Petershill was founded by the investment bank Goldman Sachs in 2007. It went public in 2021, listing on the London Stock Exchange. Its valuation was 4 billion pounds, and during the IPO it managed to raise 1.2 billion pounds, the price per share was set at 350 pence, and the maximum was 359 pence. Despite the good results of the entry to the stock exchange, almost immediately after the listing, the value of Petershill fell by 10%, and one paper fell in price to 183 pence, which caused concern among investors. After some time, the company managed to improve its position and earn the trust of its customers again, increasing the value by 4% from the time of the fall. The reason for the collapse, according to some experts, was the opacity of Petershill’s policy. The fact is that the management did not disclose its shares in the invested companies and the fees for each client.
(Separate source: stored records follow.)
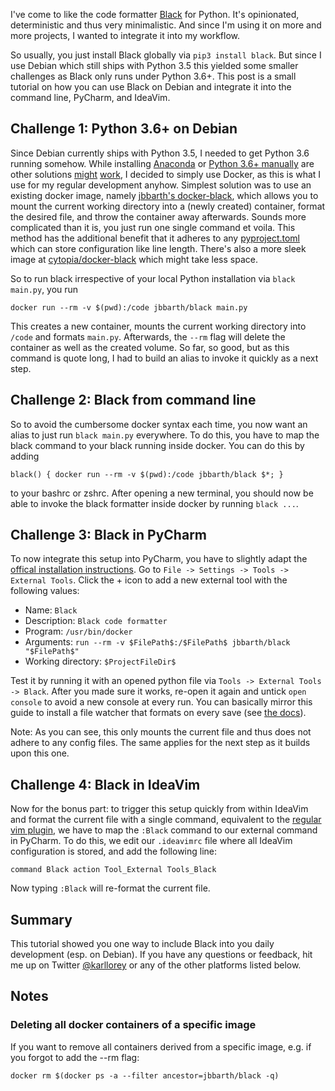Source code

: <!--
.. title: How to set up Black with Debain, PyCharm, and IdeaVim
.. slug: set-up-black-pycharm-ideavim
.. date: 2019-07-28 10:30:13 UTC+01:00
.. tags: 
.. category: 
.. link: 
.. description: 
.. type: text
-->

I've come to like the code formatter [Black](https://black.readthedocs.io/en/stable/index.html) for Python.
It's opinionated, deterministic and thus very minimalistic.
And since I'm using it on more and more projects, I wanted to integrate it into my workflow.

So usually, you just install Black globally via `pip3 install black`.
But since I use Debian which still ships with Python 3.5
this yielded some smaller challenges as Black only runs under Python 3.6+.
This post is a small tutorial on how you can use Black on Debian and integrate it into the command line, PyCharm, and IdeaVim.

## Challenge 1: Python 3.6+ on Debian
Since Debian currently ships with Python 3.5, I needed to get Python 3.6 running somehow.
While installing [Anaconda](https://www.anaconda.com/distribution/) or [Python 3.6+ manually](https://www.python.org/downloads/)
are other solutions [might](https://community.hortonworks.com/idea/212478/independent-python-vs-anaconda-python.html) [work](https://unix.stackexchange.com/q/332641),
I decided to simply use Docker, as this is what I use for my regular development anyhow.
Simplest solution was to use an existing docker image,
namely [jbbarth's docker-black](https://github.com/jbbarth/docker-black),
which allows you to mount the current working directory into a (newly created) container, format the desired file, and throw the container away afterwards.
Sounds more complicated than it is, you just run one single command et voila.
This method has the additional benefit that it adheres to any [pyproject.toml](https://github.com/psf/black#pyprojecttoml) which can store configuration like line length.
There's also a more sleek image at [cytopia/docker-black](https://github.com/cytopia/docker-black) which might take less space.

So to run black irrespective of your local Python installation via `black main.py`,
you run
```
docker run --rm -v $(pwd):/code jbbarth/black main.py
```
This creates a new container, mounts the current working directory into `/code` and formats `main.py`.
Afterwards, the `--rm` flag will delete the container as well as the created volume.
So far, so good, but as this command is quote long, I had to build an alias to invoke it quickly as a next step.

## Challenge 2: Black from command line
So to avoid the cumbersome docker syntax each time, you now want an alias to just run `black main.py` everywhere.
To do this, you have to map the black command to your black running inside docker.
You can do this by adding
```
black() { docker run --rm -v $(pwd):/code jbbarth/black $*; }
```
to your bashrc or zshrc.
After opening a new terminal, you should now be able to invoke the black formatter inside docker by running `black ...`.

## Challenge 3: Black in PyCharm
To now integrate this setup into PyCharm,
you have to slightly adapt the [offical installation instructions](https://black.readthedocs.io/en/stable/editor_integration.html#pycharm-intellij-idea).
Go to `File -> Settings -> Tools -> External Tools`.
Click the + icon to add a new external tool with the following values:

* Name: `Black`
* Description: `Black code formatter`
* Program: `/usr/bin/docker`
* Arguments: `run --rm -v $FilePath$:/$FilePath$ jbbarth/black "$FilePath$"`
* Working directory: `$ProjectFileDir$`

Test it by running it with an opened python file via `Tools -> External Tools -> Black`.
After you made sure it works, re-open it again and untick `open console` to avoid a new console at every run.
You can basically mirror this guide to install a file watcher
that formats on every save (see [the docs](https://black.readthedocs.io/en/stable/editor_integration.html#pycharm-intellij-idea)).

Note: As you can see, this only mounts the current file and thus does not adhere to any config files.
The same applies for the next step as it builds upon this one.

## Challenge 4: Black in IdeaVim
Now for the bonus part: to trigger this setup quickly from within IdeaVim and format the current file with a single command,
equivalent to the [regular vim plugin](https://black.readthedocs.io/en/stable/editor_integration.html#vim),
we have to map the `:Black` command to our external command in PyCharm.
To do this, we edit our `.ideavimrc` file where all IdeaVim configuration is stored,
and add the following line:
```
command Black action Tool_External Tools_Black
```

Now typing `:Black` will re-format the current file.

## Summary
This tutorial showed you one way to include Black into you daily development (esp. on Debian).
If you have any questions or feedback, hit me up on Twitter [@karllorey](https://twitter.com/karllorey)
or any of the other platforms listed below.

## Notes
### Deleting all docker containers of a specific image
If you want to remove all containers derived from a specific image, e.g. if you forgot to add the --rm flag:
```
docker rm $(docker ps -a --filter ancestor=jbbarth/black -q)
```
In addition, Petershill issued a limited number of shares to the market, which increases the risk of volatility, given that the company’s assets do not have high liquidity.
Petershill now owns 23 minority stakes in various companies, compared to 19 before the public offering. The market valuation is just over £3 billion. In the prestigious FTSE-Mid 250 rating, the company ranks 31st in terms of assets.
Petershill and LLR have over $3 billion in total assets under management, and the companies have already notified their investors of the impending transaction. Petershill is based in London, and LLR is based in Philadelphia, in the United States.
LLR has been operating in the investment services market since 1999. It specializes in the technology and medical sectors. Its clients include ParkHub, a parking software company, and Eye Health America, a platform. LLR managed to raise $1.8 billion in its last round of financing in 2020.
The Petershill CEO said the deal with LLR will bring in more customers and expand the company’s position in the market. The important task now is to return the share price to what it was before the IPO, and so far the strategy chosen to do this is showing excellent results. He said that the business is careful in selecting partner firms, and LLR was not chosen by chance. The company is performing well according to its most recent financial statements. It also has a high level of investor confidence.